For those in the developed world, human rights violations and the resultant suffering are often things that happen to people far away and on a massive scale. Both Mother Teresa and Joseph Stalin, coming from two completely opposite moral positions, talked about the significance of scale in relation to suffering. The former said, ‘If I look at the mass, I will never act. If I look at one, I will’ (cited in Slovic 2007: 80). Stalin’s statement is more notorious: ‘One death is a tragedy. One million deaths is a statistic’ (cited in Moeller 1999: 36).
There are myriad misunderstandings, myths and misconceptions when it comes to public discussions around human rights. Some of these are relatively unimportant. For example, when talking about the human right of freedom of expression, many over the years have been tempted to quote Voltaire: ‘I disapprove of what you say, but I will defend to the death your right to say it.’ However, the French philosopher did not even say these words. In surely one of the most widely misattributed quotations in history, the true source is Evelyn Beatrice Hall (1906), who attributed this attitude to Voltaire, not the actual words.

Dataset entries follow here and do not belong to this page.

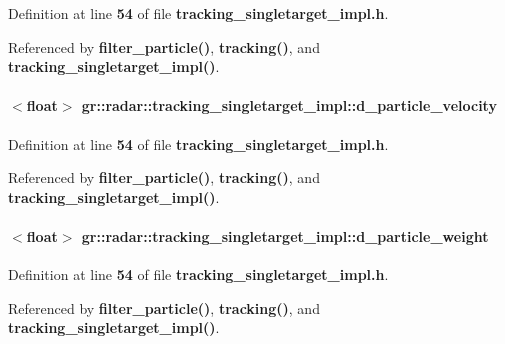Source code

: Definition at line {\bf 54} of file {\bf tracking\+\_\+singletarget\+\_\+impl.\+h}.



Referenced by {\bf filter\+\_\+particle()}, {\bf tracking()}, and {\bf tracking\+\_\+singletarget\+\_\+impl()}.

\paragraph[{d\+\_\+particle\+\_\+velocity}]{$<$float$>$ gr\+::radar\+::tracking\+\_\+singletarget\+\_\+impl\+::d\+\_\+particle\+\_\+velocity}\label{classgr_1_1radar_1_1tracking__singletarget__impl_a19032b3e8b54baa6502ecace3eea2cb0}


Definition at line {\bf 54} of file {\bf tracking\+\_\+singletarget\+\_\+impl.\+h}.



Referenced by {\bf filter\+\_\+particle()}, {\bf tracking()}, and {\bf tracking\+\_\+singletarget\+\_\+impl()}.

\paragraph[{d\+\_\+particle\+\_\+weight}]{$<$float$>$ gr\+::radar\+::tracking\+\_\+singletarget\+\_\+impl\+::d\+\_\+particle\+\_\+weight}\label{classgr_1_1radar_1_1tracking__singletarget__impl_ad9d006cc5421773cf4187fc89490d0b7}


Definition at line {\bf 54} of file {\bf tracking\+\_\+singletarget\+\_\+impl.\+h}.



Referenced by {\bf filter\+\_\+particle()}, {\bf tracking()}, and {\bf tracking\+\_\+singletarget\+\_\+impl()}.

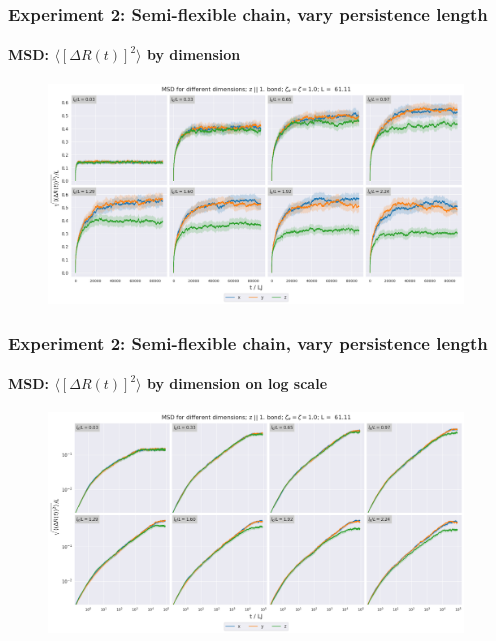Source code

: \documentclass[handout]{beamer}
\newcommand{\mean}[1]{\langle #1 \rangle}
\begin{document}
\begin{frame}
    \frametitle{Experiment 2: Semi-flexible chain, vary persistence length}
    \framesubtitle{MSD: $\mean{[\Delta R(t)]^2}$ by dimension}

    \begin{figure}[h]
        \includegraphics[width=11cm]{./4-exp-msd_by_dim.png}
    \end{figure}
\end{frame}

\begin{frame}
    \frametitle{Experiment 2: Semi-flexible chain, vary persistence length}
    \framesubtitle{MSD: $\mean{[\Delta R(t)]^2}$ by dimension on log scale}

    \begin{figure}[h]
        \includegraphics[width=11cm]{./4-exp-msd_by_dim-log.png}
    \end{figure}
\end{frame}
\end{document}

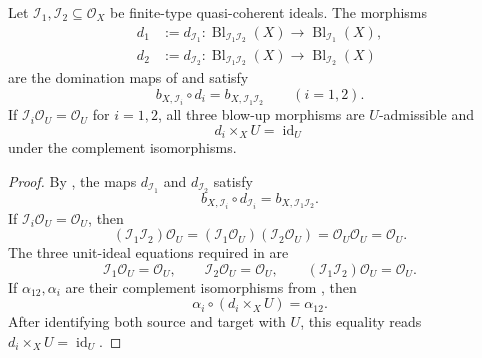 \begin{lemma}
  \label{lemma:nagata-product-ideal-common-blowup}
  \lean{}

  Let $\mathcal I_1,\mathcal I_2\subseteq\mathcal O_X$ be finite-type
  quasi-coherent ideals.  The morphisms
  \[
  \begin{aligned}
    d_1&:=d_{\mathcal I_1}\colon
      \operatorname{Bl}_{\mathcal I_1\mathcal I_2}(X)
        \longrightarrow\operatorname{Bl}_{\mathcal I_1}(X),\\
    d_2&:=d_{\mathcal I_2}\colon
      \operatorname{Bl}_{\mathcal I_1\mathcal I_2}(X)
        \longrightarrow\operatorname{Bl}_{\mathcal I_2}(X)
  \end{aligned}
  \]
  are the domination maps of
   and satisfy
  \[
    b_{X,\mathcal I_i}\circ d_i=b_{X,\mathcal I_1\mathcal I_2}
      \qquad(i=1,2).
  \]
  If $\mathcal I_i\mathcal O_U=\mathcal O_U$ for $i=1,2$, all three
  blow-up morphisms are $U$-admissible and
  \[
    d_i\times_XU=\operatorname{id}_U
  \]
  under the complement isomorphisms.
\end{lemma}

\begin{proof}
  By , the maps
  $d_{\mathcal I_1}$ and $d_{\mathcal I_2}$ satisfy
  \[
    b_{X,\mathcal I_i}\circ d_{\mathcal I_i}
      =b_{X,\mathcal I_1\mathcal I_2}.
  \]
  If $\mathcal I_i\mathcal O_U=\mathcal O_U$, then
  \[
    (\mathcal I_1\mathcal I_2)\mathcal O_U
      =(\mathcal I_1\mathcal O_U)(\mathcal I_2\mathcal O_U)
      =\mathcal O_U\mathcal O_U=\mathcal O_U.
  \]
  The three unit-ideal equations required in
   are
  \[
    \mathcal I_1\mathcal O_U=\mathcal O_U,\qquad
    \mathcal I_2\mathcal O_U=\mathcal O_U,\qquad
    (\mathcal I_1\mathcal I_2)\mathcal O_U=\mathcal O_U.
  \]
  If
  $\alpha_{12},\alpha_i$ are their complement isomorphisms from
  , then
  \[
    \alpha_i\circ(d_i\times_XU)
      =\alpha_{12}.
  \]
  After identifying both source and target with $U$, this equality reads
  $d_i\times_XU=\operatorname{id}_U$.
\end{proof}

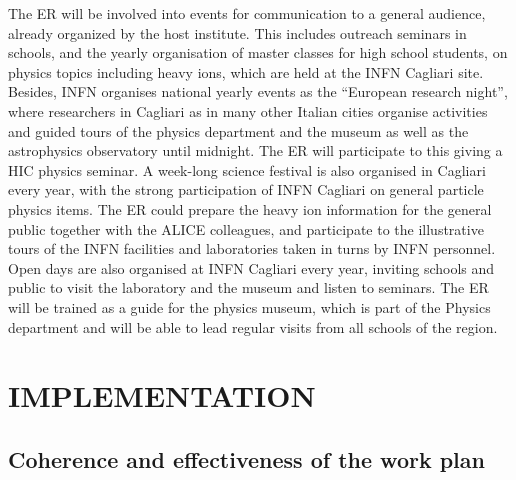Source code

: \documentclass[a4paper,11pt]{article}
\newcommand{\ER}{ER\xspace}
\begin{document}
The \ER will be involved into events for communication to a general
audience, already organized by the host institute. This includes
outreach seminars in schools, and the yearly organisation of master
classes for high school students, on physics topics including heavy
ions, which are held at the INFN Cagliari site.  Besides, INFN organises 
national yearly events as the ``European research night'', where researchers
in Cagliari as in many other Italian cities organise activities and guided tours of the 
physics department and the museum as well as the 
astrophysics observatory until midnight. The \ER will participate to this giving a HIC physics seminar.
A week-long science festival is also organised in Cagliari every year, 
with the strong participation of INFN Cagliari on general particle physics 
items. The \ER could prepare the heavy ion information for the general public together with the 
ALICE colleagues, and participate to the illustrative tours of the INFN
facilities and laboratories taken in turns 
by INFN personnel. 
Open days are also organised at INFN Cagliari every year, inviting schools and
public to visit the laboratory and the museum and listen to seminars.
The \ER will be trained as a guide for the physics museum, which 
is part of the Physics department and will be able to lead regular 
visits from all schools of the region.
%        

\section{IMPLEMENTATION}
\label{sec:implementation}

%            
           
\subsection{Coherence and effectiveness of the work plan} \label{sec:WP}

\end{document}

Other mistakes are more serious. The Human Rights Blog, run by the 1Cor (One Crown Office Row) barristers’ chambers, lists some of the more egregious errors in human rights reporting in the UK.1 These range from straightforward (and quite common) mistakes, such as confusing the EU with human rights law (Wagner 2013a), to more misleading ‘facts’ about the costs of human rights court cases (Wagner 2012), or stories about the creation of ‘new’ human rights that already exist (Wagner 2013b).
The rest of this chapter is designed to provide some background about the history and basis for human rights and introduce some of the key questions and debates, such as: are human rights national or international? What role is played by the UN? What are the ‘problems’ around cultural relativism, enforcement and monitoring?

Are human rights national or international?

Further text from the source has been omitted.